The crux of industry and state challenges to the tailoring rule is that it is illegal pure and simple. Specifically, the challenges note that the CAA requires that when the EPA regulates stationary sources under the CAA, that it do so for sources that emit over either 100 or 250 tons per year. Of course, industry doesn’t really want all of these smaller sources regulated, but they want to make it virtually impossible for EPA to regulate at all. If the EPA had to regulate all of these small sources, regulation would be virtually impossible. (EPA’s primary argument for the legality of the tailoring rule is a doctrine known as “administrative impossibility”). Even if the EPA tried to, Congress would surely take action then to suspend the regulation (something that it has not been able to do so far, though several Senators have tried).
The environmental organizations take the other tack, claiming that while they don’t oppose “tailoring” out small sources, that the level is not small enough. (They prefer 25,000 tons per year).
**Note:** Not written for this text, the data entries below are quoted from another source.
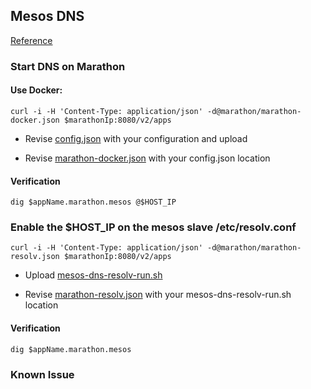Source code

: ## Mesos DNS

[Reference](https://mesosphere.github.io/mesos-dns/docs/)

### Start DNS on Marathon

####  Use Docker:
	
	curl -i -H 'Content-Type: application/json' -d@marathon/marathon-docker.json $marathonIp:8080/v2/apps
	
* Revise [config.json](config.json) with your configuration and upload

* Revise [marathon-docker.json](marathon/marathon-docker.json) with your config.json location


#### Verification

	dig $appName.marathon.mesos @$HOST_IP
	
	
### Enable the $HOST_IP on the mesos slave /etc/resolv.conf

	curl -i -H 'Content-Type: application/json' -d@marathon/marathon-resolv.json $marathonIp:8080/v2/apps


* Upload [mesos-dns-resolv-run.sh](mesos-dns-resolv-run.sh)

* Revise [marathon-resolv.json](marathon/marathon-resolv.json) with your mesos-dns-resolv-run.sh location


#### Verification

	dig $appName.marathon.mesos

### Known Issue
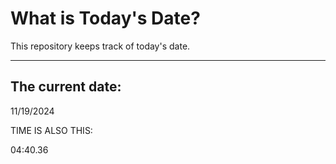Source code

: # What is Today's Date?
This repository keeps track of today's date.
* * *
 
## The current date:  
 11/19/2024 
  
  
 TIME IS ALSO THIS: 
  
 04:40.36 
  
  

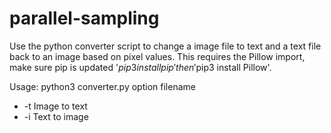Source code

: # parallel-sampling

Use the python converter script to change a image file to text and a text file back to an image based on pixel values. This requires the Pillow import, make sure pip is updated
'$pip3 install pip' then '$pip3 install Pillow'.

Usage: python3 converter.py option filename
  * -t Image to text
  * -i Text to image
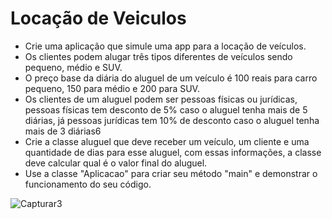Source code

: # Locação de Veiculos
 
- Crie uma aplicação que simule uma app para a locação de veículos.
- Os clientes podem alugar três tipos diferentes de veículos sendo pequeno, médio e SUV.
- O preço base da diária do aluguel de um veículo é 100 reais para carro pequeno, 150 para médio e 200 para SUV.
- Os clientes de um aluguel podem ser pessoas físicas ou jurídicas, pessoas físicas tem desconto de 5% caso o aluguel tenha mais de 5 diárias, já pessoas jurídicas tem 10% de desconto caso o aluguel tenha mais de 3 diárias6
- Crie a classe aluguel que deve receber um veículo, um cliente e uma quantidade de dias para esse aluguel, com essas informações, a classe deve calcular qual é o valor final do aluguel.
- Use a classe "Aplicacao" para criar seu método "main" e demonstrar o funcionamento do seu código.

![Capturar3](https://user-images.githubusercontent.com/116971675/213697828-5b6c0079-49c8-4b6b-b253-74d842d0a40e.PNG)

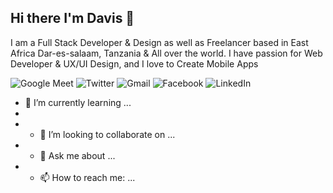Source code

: ## Hi there I'm Davis 👋

 I am a Full Stack Developer & Design as well as Freelancer based in East Africa Dar-es-salaam, Tanzania & All over the world. I have passion for Web Developer & UX/UI Design, and I love to Create Mobile Apps
 
 ![Google Meet](https://img.shields.io/badge/Google%20Meet-00897B?style=for-the-badge&logo=google-meet&logoColor=white&link=https://meet.google.com/jkn-mxxd-bjs)
 ![Twitter](https://img.shields.io/badge/Twitter-%231DA1F2.svg?style=for-the-badge&logo=Twitter&logoColor=white&link=https://twitter.com/FexInchotSpt)
 ![Gmail](https://img.shields.io/badge/Gmail-D14836?style=for-the-badge&logo=gmail&logoColor=white&link=emailto:fexincinfo@gmail.com)
 ![Facebook](https://img.shields.io/badge/Facebook-%231877F2.svg?style=for-the-badge&logo=Facebook&logoColor=white&link=https://www.facebook.com/thefexinchotspot/)
 ![LinkedIn](https://img.shields.io/badge/linkedin-%230077B5.svg?style=for-the-badge&logo=linkedin&logoColor=white&link=https://linkedin.com/in/david-nicolaus)

- 🌱 I’m currently learning ...
-
- - 👯 I’m looking to collaborate on ...
- - 💬 Ask me about ...
- - 📫 How to reach me: ...

<!--
**Innocent-cloud/Innocent-cloud** is a ✨ _special_ ✨ repository because its `README.md` (this file) appears on your GitHub profile.

Here are some ideas to get you started:

- 🔭 I’m currently working on ...
- 🌱 I’m currently learning ...
- 👯 I’m looking to collaborate on ...
- 🤔 I’m looking for help with ...
- 💬 Ask me about ...
- 📫 How to reach me: ...
- 😄 Pronouns: ...
- ⚡ Fun fact: ...
-->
In Texas’s letter explaining its position, it goes further and eschews the EPA’s interpretation that greenhouse gases are now “subject to regulation,” and declares that the state of Texas will not regulate. Though the letter puts up some straw men in the argument about the fact that Texas can’t regulate greenhouse gases because the state definition of “subject to regulation” doesn’t include greenhouse gases, the bottom line is that Texas, like all other states with delegated programs, must comport its State Implementation Plan (or SIP) to the EPA’s definitions or be subject to withdrawal of authority. Of course, Texas is already subject to having its authority withdrawn so I suppose it has nothing to lose, but it shouldn’t pretend that states administering the CAA aren’t required to comport with the EPA’s definitions. (I would also point out that regardless of the tailoring rule’s fate, most agree that the definition of “subject to regulation” will include greenhouse gases after the EPA starts regulating them in January 2011 (pursuant to Supreme Court directive) and that this interpretation does not have to go through formal notice and comment, as Texas should well know.)